__TASK TO CARRY OUT__
With the pictures left out, write every entry down exactly.

==== DATA IN THIS EXERCISE ====

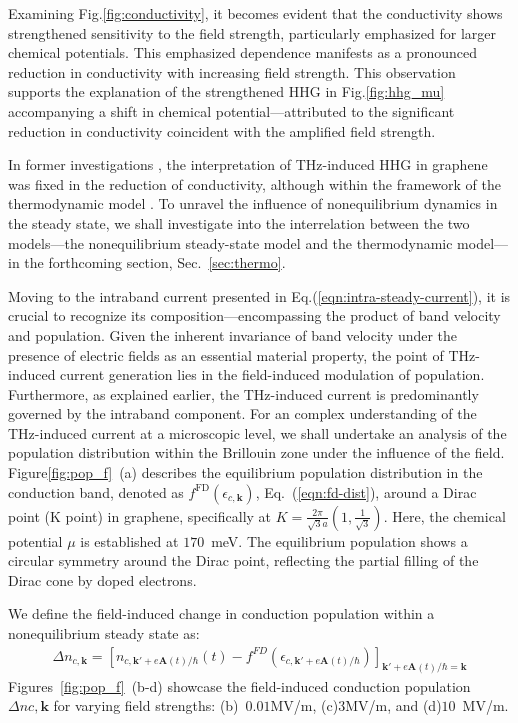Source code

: Examining Fig.\ref{fig:conductivity}, it becomes evident that the conductivity shows strengthened sensitivity to the field strength, particularly emphasized for larger chemical potentials. This emphasized dependence manifests as a pronounced reduction in conductivity with increasing field strength. This observation supports the explanation of the strengthened HHG in Fig.\ref{fig:hhg_mu} accompanying a shift in chemical potential—attributed to the significant reduction in conductivity coincident with the amplified field strength.

In former investigations \cite{hafez2018extremely,kovalev2021electrical}, the interpretation of THz-induced HHG in graphene was fixed in the reduction of conductivity, although within the framework of the thermodynamic model \cite{mics2015thermodynamic}. To unravel the influence of nonequilibrium dynamics in the steady state, we shall investigate into the interrelation between the two models—the nonequilibrium steady-state model and the thermodynamic model—in the forthcoming section, Sec.~\ref{sec:thermo}.

Moving to the intraband current presented in Eq.(\ref{eqn:intra-steady-current}), it is crucial to recognize its composition—encompassing the product of band velocity and population. Given the inherent invariance of band velocity under the presence of electric fields as an essential material property, the point of THz-induced current generation lies in the field-induced modulation of population. Furthermore, as explained earlier, the THz-induced current is predominantly governed by the intraband component. For an complex understanding of the THz-induced current at a microscopic level, we shall undertake an analysis of the population distribution within the Brillouin zone under the influence of the field. Figure\ref{fig:pop_f}~(a) describes the equilibrium population distribution in the conduction band, denoted as $f^{\mathrm{FD}}(\epsilon_{c,\mathbf k})$, Eq.~(\ref{eqn:fd-dist}), around a Dirac point (K point) in graphene, specifically at $K =\frac{2\pi}{\sqrt{3}a}\left(1, \frac{1}{\sqrt{3}}\right)$. Here, the chemical potential $\mu$ is established at $170$~meV. The equilibrium population shows a circular symmetry around the Dirac point, reflecting the partial filling of the Dirac cone by doped electrons.

We define the field-induced change in conduction population within a nonequilibrium steady
state as:
\begin{align}
	\Delta n_{c,\mathbf{k}}= \left [n_{c, \mathbf{k}'+e\mathbf{A}(t)/\hbar}(t)- f^{FD}(\epsilon_{c,\mathbf{k}'+e\mathbf A (t)/\hbar})\right ]_{\mathbf k'+e\mathbf A(t)/\hbar =\mathbf k}
\end{align}
Figures~\ref{fig:pop_f}~(b-d) showcase the field-induced conduction population $\Delta n{c,\mathbf{k}}$ for varying field strengths: (b)~$0.01$MV/m, (c)$3$MV/m, and (d)$10$~MV/m.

====

__OUTPUT BELOW__
Source code

: Examining Fig.\ref{fig:conductivity}, it becomes evident that the conductivity shows strengthened sensitivity to the field strength, particularly emphasized for larger chemical potentials. This emphasized dependence manifests as a pronounced reduction in conductivity with increasing field strength. This observation supports the explanation of the strengthened HHG in Fig.\ref{fig:hhg_mu} accompanying a shift in chemical potential—attributed to the significant reduction in conductivity coincident with the amplified field strength.

In former investigations \cite{hafez2018extremely,kovalev2021electrical}, the interpretation of THz-induced HHG in graphene was fixed in the reduction of conductivity, although within the framework of the thermodynamic model \cite{mics2015thermodynamic}. To unravel the influence of nonequilibrium dynamics in the steady state, we shall investigate into the interrelation between the two models—the nonequilibrium steady-state model and the thermodynamic model—in the forthcoming section, Sec.~\ref{sec:thermo}.

Moving to the intraband current presented in Eq.(\ref{eqn:intra-steady-current}), it is crucial to recognize its composition—encompassing the product of band velocity and population. Given the inherent invariance of band velocity under the presence of electric fields as an essential material property, the point of THz-induced current generation lies in the field-induced modulation of population. Furthermore, as explained earlier, the THz-induced current is predominantly governed by the intraband component. For an complex understanding of the THz-induced current at a microscopic level, we shall undertake an analysis of the population distribution within the Brillouin zone under the influence of the field. Figure\ref{fig:pop_f}~(a) describes the equilibrium population distribution in the conduction band, denoted as $f^{\mathrm{FD}}(\epsilon_{c,\mathbf k})$, Eq.~(\ref{eqn:fd-dist}), around a Dirac point (K point) in graphene, specifically at $K =\frac{2\pi}{\sqrt{3}a}\left(1, \frac{1}{\sqrt{3}}\right)$. Here, the chemical potential $\mu$ is established at $170$~meV. The equilibrium population shows a circular symmetry around the Dirac point, reflecting the partial filling of the Dirac cone by doped electrons.

We define the field-induced change in conduction population within a nonequilibrium steady
state as:
\begin{align}
	\Delta n_{c,\mathbf{k}}= \left [n_{c, \mathbf{k}'+e\mathbf{A}(t)/\hbar}(t)- f^{FD}(\epsilon_{c,\mathbf{k}'+e\mathbf A (t)/\hbar})\right ]_{\mathbf k'+e\mathbf A(t)/\hbar =\mathbf k}
\end{align}
Figures~\ref{fig:pop_f}~(b-d) showcase the field-induced conduction population $\Delta n{c,\mathbf{k}}$ for varying field strengths: (b)~$0.01$MV/m, (c)$3$MV/m, and (d)$10$~MV/m.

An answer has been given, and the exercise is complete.